Thursday March 26,2015 : EUROPEAN COMMISSION WOULD LIKE TO SEE AN END TO GEO-BLOCKING
But don't get your hopes up…online gambling would be an exception.
The European Union's commissioner for a single digital market, Andreas Ansip, gave an insight Wednesday on his strategic plans for the future, due for publication in May this year.
These include moves to put a stop to geo-blocking in the EU, which in Ansip's logical mind "cannot co-exist" with the concept of an EU internal market.
Ansip wants “Better access for consumers and businesses to digital goods and services; shaping the environment for digital networks and services to flourish; and creating a European digital economy and society with long-term growth potential”.
Unfortunately for the online gambling industry, he immediately qualified that broad objective by saying that it would not apply to internet gambling
“When for example in one country online gambling is prohibited, then geoblocking is absolutely acceptable,” he told the publication EU Observer.
“If there are differences in national legalizations, and [geo-blocking] is the only possibility to protect people in the country, then it's acceptable. But deep in my heart I would like to say: I hate geoblocking. I think this is old-fashioned, this is not fair. We don't have to use that kind of instruments in the 21st century.”
Ansip pointed out that despite years of campaigning for an open EU market, many of the borders that no longer exist in the physical environment exist, remain online in the form of geo-blocking for a variety of motivations.
“There are two logics. The logic of geo-blocking and the logic of internal market. We have to make our choice.
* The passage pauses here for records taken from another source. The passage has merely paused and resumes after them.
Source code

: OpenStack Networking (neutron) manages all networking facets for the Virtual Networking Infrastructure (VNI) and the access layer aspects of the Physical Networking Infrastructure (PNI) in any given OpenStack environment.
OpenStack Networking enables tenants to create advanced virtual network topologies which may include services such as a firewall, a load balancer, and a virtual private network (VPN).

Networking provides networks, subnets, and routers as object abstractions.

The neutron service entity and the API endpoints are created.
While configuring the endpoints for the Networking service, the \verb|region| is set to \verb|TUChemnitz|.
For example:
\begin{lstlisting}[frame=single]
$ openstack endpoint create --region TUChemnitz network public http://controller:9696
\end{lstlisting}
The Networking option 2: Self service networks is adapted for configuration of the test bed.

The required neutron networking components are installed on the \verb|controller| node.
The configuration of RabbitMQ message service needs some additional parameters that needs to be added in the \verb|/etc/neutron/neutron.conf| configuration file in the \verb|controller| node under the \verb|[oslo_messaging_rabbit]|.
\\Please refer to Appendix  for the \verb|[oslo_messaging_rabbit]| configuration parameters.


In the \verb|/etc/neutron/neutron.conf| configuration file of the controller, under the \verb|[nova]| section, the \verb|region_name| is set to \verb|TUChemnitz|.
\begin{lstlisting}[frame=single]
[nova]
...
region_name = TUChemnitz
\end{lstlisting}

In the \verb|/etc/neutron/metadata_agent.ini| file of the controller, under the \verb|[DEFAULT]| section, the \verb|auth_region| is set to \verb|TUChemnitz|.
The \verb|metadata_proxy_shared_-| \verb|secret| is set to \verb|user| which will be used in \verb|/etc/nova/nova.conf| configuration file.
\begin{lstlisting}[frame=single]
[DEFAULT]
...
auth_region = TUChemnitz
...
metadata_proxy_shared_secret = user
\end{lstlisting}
Those two, they cannot coexist," said Ansip.
The commissioner is under no illusions regarding the magnitude of the task, or the opposition that will be encountered by different member nations. "It will be an uphill struggle," he predicted, observing that vested interests are set to lobby MEPs and national governments, who have the final say on the EC plans.
One area where he has already encountered opposition is in the proposal to abolish cellphone roaming charges, which a number of national governments have already delayed for years.